I corridori l'hanno scelto come presidente dell'ACCPI solo perché sono convinti che quell'associazione non serva a niente. E infatti non serve a niente: le conquiste fatte dalla categoria sono giunte per altre vie. Il comunicato emesso ieri dall'associazione, poi, è realmente risibile: si chiede, Colombo, chi risarcirà ora Ivan per il danno subìto. Ma come, se lo chiede pure? Non è capace di rispondersi da solo? Non sa con chi deve prendersela? O si limita a fingere di non dover guardare ad Aigle, sede dell'Uci? Risponda piuttosto a questo: cosa ha fatto l'ACCPI in questi mesi per salvaguardare l'immagine di Basso e del ciclismo? Cosa pensa di fare, in concreto, a questo punto? Risposta facile: NIENTE.

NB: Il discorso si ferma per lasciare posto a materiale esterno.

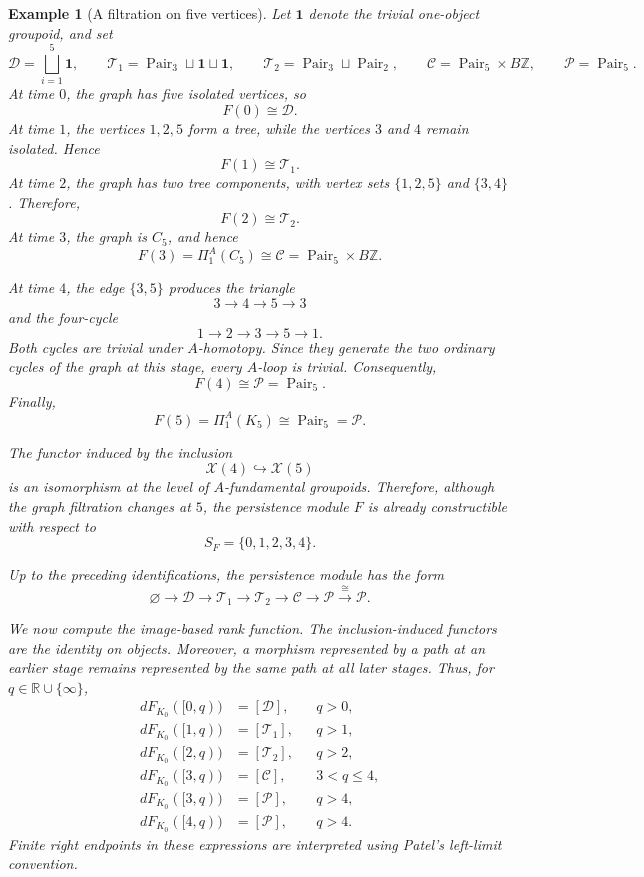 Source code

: \documentclass{amsart}
\newcommand{\R}{\mathbb{R}}
\newcommand{\Z}{\mathbb{Z}}
\newtheorem{example}[theorem]{Example}
\begin{document}
\begin{example}[A filtration on five vertices]
Let \(\mathbf{1}\) denote the trivial one-object groupoid, and set
\[
\mathcal{D}
=
\bigsqcup_{i=1}^{5}\mathbf{1},\qquad \mathcal{T}_1
=
\operatorname{Pair}_3
\sqcup\mathbf{1}\sqcup\mathbf{1},\qquad
\mathcal{T}_2
=
\operatorname{Pair}_3
\sqcup\operatorname{Pair}_2,\qquad
\mathcal{C}
=
\operatorname{Pair}_5\times B\Z,\qquad
\mathcal{P}
=
\operatorname{Pair}_5.
\]
At time \(0\), the graph has five isolated vertices, so
\[
F(0)\cong\mathcal{D}.
\]
At time \(1\), the vertices \(1,2,5\) form a tree, while the vertices
\(3\) and \(4\) remain isolated. Hence
\[
F(1)\cong\mathcal{T}_1.
\]
At time \(2\), the graph has two tree components, with vertex sets
\(\{1,2,5\}\) and \(\{3,4\}\). Therefore,
\[
F(2)\cong\mathcal{T}_2.
\]
At time \(3\), the graph is \(C_5\), and hence
\[
F(3)
=
\Pi_1^A(C_5)
\cong
\mathcal{C}
=
\operatorname{Pair}_5\times B\Z.
\]

At time \(4\), the edge \(\{3,5\}\) produces the triangle
\[
3\longrightarrow4\longrightarrow5\longrightarrow3
\]
and the four-cycle
\[
1\longrightarrow2\longrightarrow3
\longrightarrow5\longrightarrow1.
\]
Both cycles are trivial under \(A\)-homotopy. Since they generate the
two ordinary cycles of the graph at this stage, every \(A\)-loop is
trivial. Consequently,
\[
F(4)\cong\mathcal{P}
=
\operatorname{Pair}_5.
\]
Finally,
\[
F(5)
=
\Pi_1^A(K_5)
\cong
\operatorname{Pair}_5
=
\mathcal{P}.
\]

The functor induced by the inclusion
\[
\mathcal{X}(4)\hookrightarrow\mathcal{X}(5)
\]
is an isomorphism at the level of \(A\)-fundamental groupoids.
Therefore, although the graph filtration changes at \(5\), the
persistence module \(F\) is already constructible with respect to
\[
S_F=\{0,1,2,3,4\}.
\]

Up to the preceding identifications, the persistence module has the
form
\[
\varnothing
\longrightarrow
\mathcal{D}
\longrightarrow
\mathcal{T}_1
\longrightarrow
\mathcal{T}_2
\longrightarrow
\mathcal{C}
\longrightarrow
\mathcal{P}
\xrightarrow{\cong}
\mathcal{P}.
\]

We now compute the image-based rank function. The inclusion-induced
functors are the identity on objects. Moreover, a morphism represented
by a path at an earlier stage remains represented by the same path at
all later stages. Thus, for
\(q\in\R\cup\{\infty\}\),
\begin{align*}
dF_{K_0}([0,q))
&=[\mathcal{D}],
&&q>0,\\
dF_{K_0}([1,q))
&=[\mathcal{T}_1],
&&q>1,\\
dF_{K_0}([2,q))
&=[\mathcal{T}_2],
&&q>2,\\
dF_{K_0}([3,q))
&=[\mathcal{C}],
&&3<q\leq4,\\
dF_{K_0}([3,q))
&=[\mathcal{P}],
&&q>4,\\
dF_{K_0}([4,q))
&=[\mathcal{P}],
&&q>4.
\end{align*}
Finite right endpoints in these expressions are interpreted using
Patel's left-limit convention.


\end{example}
\end{document}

A casa anche Francesco Moser: guida il sindacato europeo, ma la cosa più sensata che è riuscito a dire in questi mesi turbolenti è stata un'invocazione al doping libero, che se da una parte ha il merito di aver dato voce a una parte (consistente?) del gruppo, dall'altra è inaccettabile da uno che occupa quel posto nel ciclismo (e nella sua storia).
Riusciamo a far funzionare questi benedetti sindacati? Dobbiamo riuscirci, è un passaggio chiave nel mutamento del ciclismo verso più lindi lidi. Occorre compattezza da parte dei corridori, perché oggi come oggi sono schiacciati da interessi più grandi di loro, e in alcuni casi vengono stritolati. E solo raggiungendo una parità di dignità con le altre parti, con l'Uci, con gli organizzatori, con le squadre, potranno mettere in tavola regole giuste. Che facciamo, ci crediamo?